### Work to be completed
Look through the lines below, find those with the word "main", and copy them.

### Data provided
============================================================
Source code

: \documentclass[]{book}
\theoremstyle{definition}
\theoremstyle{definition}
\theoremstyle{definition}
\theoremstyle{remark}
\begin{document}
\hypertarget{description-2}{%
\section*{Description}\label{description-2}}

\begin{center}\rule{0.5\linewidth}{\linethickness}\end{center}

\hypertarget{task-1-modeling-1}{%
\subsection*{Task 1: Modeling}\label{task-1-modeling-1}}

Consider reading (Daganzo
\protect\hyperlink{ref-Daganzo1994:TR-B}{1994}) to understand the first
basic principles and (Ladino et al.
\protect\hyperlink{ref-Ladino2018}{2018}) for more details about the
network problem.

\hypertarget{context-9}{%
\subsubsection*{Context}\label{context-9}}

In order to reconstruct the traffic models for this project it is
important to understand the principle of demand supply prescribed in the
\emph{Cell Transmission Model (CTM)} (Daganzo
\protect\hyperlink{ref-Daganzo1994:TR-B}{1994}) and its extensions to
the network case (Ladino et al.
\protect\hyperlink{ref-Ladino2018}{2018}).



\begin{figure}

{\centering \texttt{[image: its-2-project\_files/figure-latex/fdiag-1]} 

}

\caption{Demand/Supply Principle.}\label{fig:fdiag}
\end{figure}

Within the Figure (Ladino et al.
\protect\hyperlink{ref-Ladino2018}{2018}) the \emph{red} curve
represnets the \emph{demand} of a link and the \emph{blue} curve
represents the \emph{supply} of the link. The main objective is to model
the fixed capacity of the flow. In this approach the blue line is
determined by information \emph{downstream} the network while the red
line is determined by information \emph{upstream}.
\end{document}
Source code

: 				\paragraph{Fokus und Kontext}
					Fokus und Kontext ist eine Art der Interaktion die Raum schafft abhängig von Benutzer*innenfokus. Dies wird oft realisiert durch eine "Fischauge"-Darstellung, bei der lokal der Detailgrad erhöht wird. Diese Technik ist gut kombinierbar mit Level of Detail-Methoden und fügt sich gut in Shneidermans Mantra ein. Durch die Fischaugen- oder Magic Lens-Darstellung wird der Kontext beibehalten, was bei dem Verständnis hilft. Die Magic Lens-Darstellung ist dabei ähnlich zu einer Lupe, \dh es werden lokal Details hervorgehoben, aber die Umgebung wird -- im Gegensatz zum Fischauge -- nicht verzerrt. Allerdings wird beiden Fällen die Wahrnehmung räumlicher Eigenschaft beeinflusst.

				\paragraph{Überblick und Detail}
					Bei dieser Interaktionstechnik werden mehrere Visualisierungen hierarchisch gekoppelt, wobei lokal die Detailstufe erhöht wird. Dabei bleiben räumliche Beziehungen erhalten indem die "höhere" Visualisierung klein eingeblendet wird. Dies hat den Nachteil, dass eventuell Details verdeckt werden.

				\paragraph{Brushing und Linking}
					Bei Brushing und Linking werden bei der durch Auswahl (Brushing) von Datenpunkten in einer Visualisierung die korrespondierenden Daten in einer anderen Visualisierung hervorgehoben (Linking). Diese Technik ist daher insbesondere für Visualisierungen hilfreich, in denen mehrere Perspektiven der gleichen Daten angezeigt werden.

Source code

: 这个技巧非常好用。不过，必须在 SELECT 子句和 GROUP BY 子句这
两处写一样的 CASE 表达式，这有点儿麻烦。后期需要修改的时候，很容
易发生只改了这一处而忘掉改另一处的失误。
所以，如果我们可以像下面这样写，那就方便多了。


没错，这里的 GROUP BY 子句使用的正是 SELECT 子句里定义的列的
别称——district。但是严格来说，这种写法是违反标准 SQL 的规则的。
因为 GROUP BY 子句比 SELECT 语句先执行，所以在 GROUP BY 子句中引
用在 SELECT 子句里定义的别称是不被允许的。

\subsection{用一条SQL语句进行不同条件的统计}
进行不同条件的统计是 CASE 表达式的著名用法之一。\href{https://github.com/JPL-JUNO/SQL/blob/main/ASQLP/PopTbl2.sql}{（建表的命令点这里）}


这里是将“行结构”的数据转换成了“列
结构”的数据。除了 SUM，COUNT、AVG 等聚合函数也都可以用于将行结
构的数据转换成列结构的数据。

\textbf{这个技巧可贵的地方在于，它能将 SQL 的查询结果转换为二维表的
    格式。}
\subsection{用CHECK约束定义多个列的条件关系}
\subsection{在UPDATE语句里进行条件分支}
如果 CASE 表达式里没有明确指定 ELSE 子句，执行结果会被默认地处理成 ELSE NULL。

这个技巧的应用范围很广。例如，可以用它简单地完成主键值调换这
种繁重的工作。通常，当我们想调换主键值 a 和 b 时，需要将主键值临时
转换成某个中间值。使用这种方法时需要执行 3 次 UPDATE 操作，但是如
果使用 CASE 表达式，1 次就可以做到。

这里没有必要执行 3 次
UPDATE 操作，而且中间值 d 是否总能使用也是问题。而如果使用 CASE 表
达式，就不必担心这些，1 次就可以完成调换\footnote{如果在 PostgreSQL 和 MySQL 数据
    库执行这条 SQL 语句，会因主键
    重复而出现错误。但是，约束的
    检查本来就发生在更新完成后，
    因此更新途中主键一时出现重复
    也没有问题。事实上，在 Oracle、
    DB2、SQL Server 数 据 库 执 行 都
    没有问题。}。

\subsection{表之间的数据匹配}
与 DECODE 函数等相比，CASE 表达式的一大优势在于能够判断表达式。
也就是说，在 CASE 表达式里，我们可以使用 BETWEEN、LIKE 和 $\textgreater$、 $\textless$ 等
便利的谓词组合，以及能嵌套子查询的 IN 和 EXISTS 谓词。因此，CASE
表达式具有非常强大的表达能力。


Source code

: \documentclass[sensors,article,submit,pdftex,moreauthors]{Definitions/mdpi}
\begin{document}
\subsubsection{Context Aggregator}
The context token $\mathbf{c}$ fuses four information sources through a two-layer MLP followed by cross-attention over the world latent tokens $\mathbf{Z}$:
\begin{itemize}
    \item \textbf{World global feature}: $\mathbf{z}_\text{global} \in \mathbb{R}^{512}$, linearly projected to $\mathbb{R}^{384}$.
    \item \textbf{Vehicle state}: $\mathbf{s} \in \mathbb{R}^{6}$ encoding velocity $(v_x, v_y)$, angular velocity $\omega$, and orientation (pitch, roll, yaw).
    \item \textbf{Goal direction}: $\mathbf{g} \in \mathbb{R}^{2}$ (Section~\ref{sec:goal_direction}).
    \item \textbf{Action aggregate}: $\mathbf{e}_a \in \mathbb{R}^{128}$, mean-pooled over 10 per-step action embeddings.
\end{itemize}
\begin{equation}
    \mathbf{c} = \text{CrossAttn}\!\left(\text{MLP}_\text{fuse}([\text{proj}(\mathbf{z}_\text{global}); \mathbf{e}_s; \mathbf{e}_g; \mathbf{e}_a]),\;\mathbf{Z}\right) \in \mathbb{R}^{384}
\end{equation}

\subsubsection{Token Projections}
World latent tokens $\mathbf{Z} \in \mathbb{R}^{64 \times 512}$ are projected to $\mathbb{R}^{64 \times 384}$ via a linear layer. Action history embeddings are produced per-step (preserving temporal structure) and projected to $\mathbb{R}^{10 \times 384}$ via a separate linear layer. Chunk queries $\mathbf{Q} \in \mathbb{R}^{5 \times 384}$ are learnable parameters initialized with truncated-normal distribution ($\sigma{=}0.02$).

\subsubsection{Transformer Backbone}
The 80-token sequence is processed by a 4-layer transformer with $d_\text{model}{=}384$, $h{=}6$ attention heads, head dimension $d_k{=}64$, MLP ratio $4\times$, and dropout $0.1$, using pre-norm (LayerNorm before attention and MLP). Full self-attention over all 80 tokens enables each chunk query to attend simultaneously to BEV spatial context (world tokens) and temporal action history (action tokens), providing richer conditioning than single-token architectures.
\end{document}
============================================================
### Solution
represents the \emph{supply} of the link. The main objective is to model
进行不同条件的统计是 CASE 表达式的著名用法之一。\href{https://github.com/JPL-JUNO/SQL/blob/main/ASQLP/PopTbl2.sql}{（建表的命令点这里）}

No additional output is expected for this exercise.